Why is contagion so limited? I posed this question to Dennis Kelleher, co-founder of Better Markets, a nonprofit that advocates for financial regulation in the public interest. “The only reason we don’t currently have a financial crisis, with a crash and bailouts, is because regulators have resisted enormous pressure to allow interconnection and linkages between crypto businesses. and the heart of the financial and banking system,” he said. Due to the position of their regulators, American banks are not loan guarantee with cryptocurrencies, for example. They do not freely trade crypto derivatives.
Meanwhile, an aversion to US regulation has prevented crypto firms, many of which are based overseas, from becoming more involved in US finance. “If you’re SEC-registered and SEC-regulated, you’re required to have client account segregation,” Kelleher explained. “You are required to have books and records. You are required to have codes of conduct that include prohibitions or identification of conflicts of interest. You are prohibited from mixing funds. You must have margin capital and you have cash requirements. Crypto companies “didn’t want that,” Kelleher said. He added: “It’s a Ponzi scheme. When there was tulip mania, at least when you lost all your money, you still had a tulip.

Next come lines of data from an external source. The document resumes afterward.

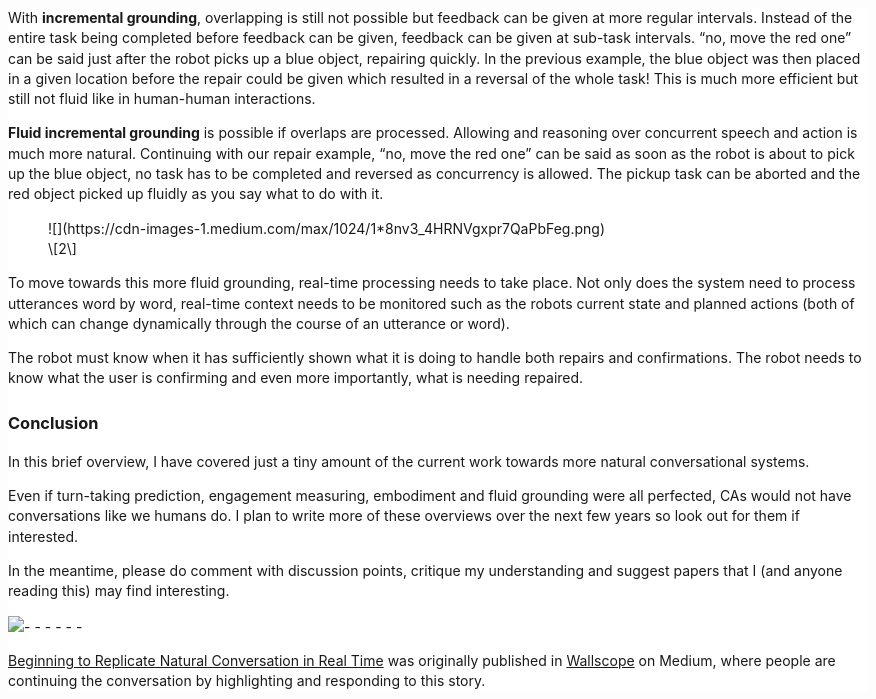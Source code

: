 With **incremental grounding**, overlapping is still not possible but feedback can be given at more regular intervals. Instead of the entire task being completed before feedback can be given, feedback can be given at sub-task intervals. “no, move the red one” can be said just after the robot picks up a blue object, repairing quickly. In the previous example, the blue object was then placed in a given location before the repair could be given which resulted in a reversal of the whole task! This is much more efficient but still not fluid like in human-human interactions.

**Fluid incremental grounding** is possible if overlaps are processed. Allowing and reasoning over concurrent speech and action is much more natural. Continuing with our repair example, “no, move the red one” can be said as soon as the robot is about to pick up the blue object, no task has to be completed and reversed as concurrency is allowed. The pickup task can be aborted and the red object picked up fluidly as you say what to do with it.

<figure>![](https://cdn-images-1.medium.com/max/1024/1*8nv3_4HRNVgxpr7QaPbFeg.png)<figcaption>\[2\]</figcaption></figure>To move towards this more fluid grounding, real-time processing needs to take place. Not only does the system need to process utterances word by word, real-time context needs to be monitored such as the robots current state and planned actions (both of which can change dynamically through the course of an utterance or word).

The robot must know when it has sufficiently shown what it is doing to handle both repairs and confirmations. The robot needs to know what the user is confirming and even more importantly, what is needing repaired.

### Conclusion

In this brief overview, I have covered just a tiny amount of the current work towards more natural conversational systems.

Even if turn-taking prediction, engagement measuring, embodiment and fluid grounding were all perfected, CAs would not have conversations like we humans do. I plan to write more of these overviews over the next few years so look out for them if interested.

In the meantime, please do comment with discussion points, critique my understanding and suggest papers that I (and anyone reading this) may find interesting.

![](https://medium.com/_/stat?event=post.clientViewed&referrerSource=full_rss&postId=d4f6b7f62e08)- - - - - -

[Beginning to Replicate Natural Conversation in Real Time](https://medium.com/wallscope/beginning-to-replicate-natural-conversation-in-real-time-d4f6b7f62e08) was originally published in [Wallscope](https://medium.com/wallscope) on Medium, where people are continuing the conversation by highlighting and responding to this story.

Hays told me that members of Congress should keep the FTX debacle in mind — and its so far limited impact — when considering how to regulate crypto in the future. “The debate has centered around this idea that we need to foster special regulations for this new and growing industry,” he said. “Policymakers on both sides of the aisle should really think about getting it right.”
An absence of financial contagion does not mean an absence of financial harm. The collapse of FTX has caused billions of dollars in losses, and the crypto sell-off is crushing the many small investors who have invested a little money in this volatile, lunar asset over the past few years. At least these kitchen investors aren’t being asked to bail out companies caught making risky bets and embezzling their clients’ funds.